I will upgrade the "why it matters" to "and now AI output is part of the training data". A day is coming when the punched-up AI verbiage will be the norm and hard to distinguish unless you're from the previous generation. Sort of in the way that I miss some aspects of Usenet.
I could only follow up with, "that is a genuine insight."
Not a single person visibly flinched in pain.
Seems stifling. We'll need someway to reward human creativity and out-of-bounds thinking before our greatest corpus of human intellect is a bounded by whenever and whatever was trained on.
As a much more immediate practical matter, LLMs trained on LLM output makes them worse overall, they degrade from doing that. So the more LLM-prodoced content fills the web, the less useful it is as a data source for future LLM training. In addition to just being increasingly boring and vapid.

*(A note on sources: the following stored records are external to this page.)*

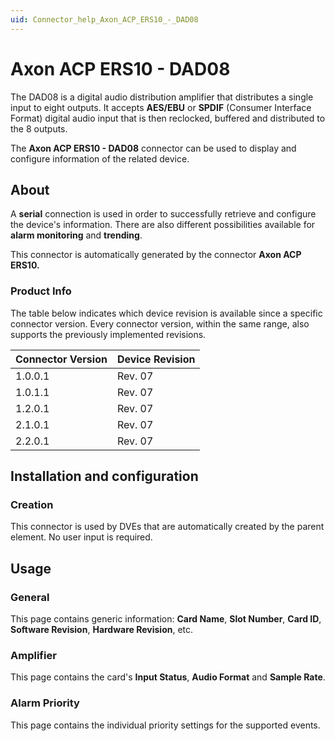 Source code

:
 ```yaml
---
uid: Connector_help_Axon_ACP_ERS10_-_DAD08
---
```


# Axon ACP ERS10 - DAD08

The DAD08 is a digital audio distribution amplifier that distributes a single input to eight outputs. It accepts **AES/EBU** or **SPDIF** (Consumer Interface Format) digital audio input that is then reclocked, buffered and distributed to the 8 outputs.

The **Axon ACP ERS10 - DAD08** connector can be used to display and configure information of the related device.

## About

A **serial** connection is used in order to successfully retrieve and configure the device's information. There are also different possibilities available for **alarm monitoring** and **trending**.

This connector is automatically generated by the connector **Axon ACP ERS10.**

### Product Info

The table below indicates which device revision is available since a specific connector version. Every connector version, within the same range, also supports the previously implemented revisions.

| **Connector Version** | **Device Revision** |
|--------------------|---------------------|
| 1.0.0.1            | Rev. 07             |
| 1.0.1.1            | Rev. 07             |
| 1.2.0.1            | Rev. 07             |
| 2.1.0.1            | Rev. 07             |
| 2.2.0.1            | Rev. 07             |

## Installation and configuration

### Creation

This connector is used by DVEs that are automatically created by the parent element. No user input is required.

## Usage

### General

This page contains generic information: **Card Name**, **Slot Number**, **Card ID**, **Software Revision**, **Hardware Revision**, etc.

### Amplifier

This page contains the card's **Input Status**, **Audio Format** and **Sample Rate**.

### Alarm Priority

This page contains the individual priority settings for the supported events.
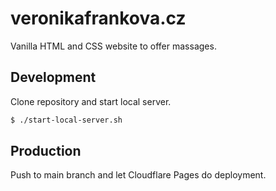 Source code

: # veronikafrankova.cz
Vanilla HTML and CSS website to offer massages.

## Development
Clone repository and start local server.
```bash
$ ./start-local-server.sh
```

## Production
Push to main branch and let Cloudflare Pages do deployment.

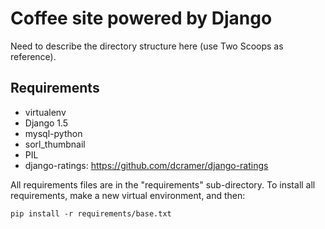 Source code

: Coffee site powered by Django
================================

Need to describe the directory structure here (use Two Scoops as reference).

Requirements
------------
* virtualenv
* Django 1.5
* mysql-python
* sorl_thumbnail
* PIL
* django-ratings: https://github.com/dcramer/django-ratings

All requirements files are in the "requirements" sub-directory. To install all requirements, make a new virtual environment, and then:

```
pip install -r requirements/base.txt
```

It's like staring down the barrel of a gun and taking the time to make quips about the type of paper the gun advertisement was printed on.
I can agree that snark probably isn't the type of comment that we generally value or encourage here on Hacker News, but neither is posting blatant advertisements and press releases, but here we are discussing one, so shrug ?
And obviously it's a problem that it's so much cheaper to produce writing without underlying substance, but I think when one of the leading Internet security/infrastructure companies is writing about the leading cybersecurity model, it's excessively flippant to say the writing on top is "the real question"
This is also why Claude Code is full of weird bugs and why their support says that it did refunds when it didn't and so on and so forth.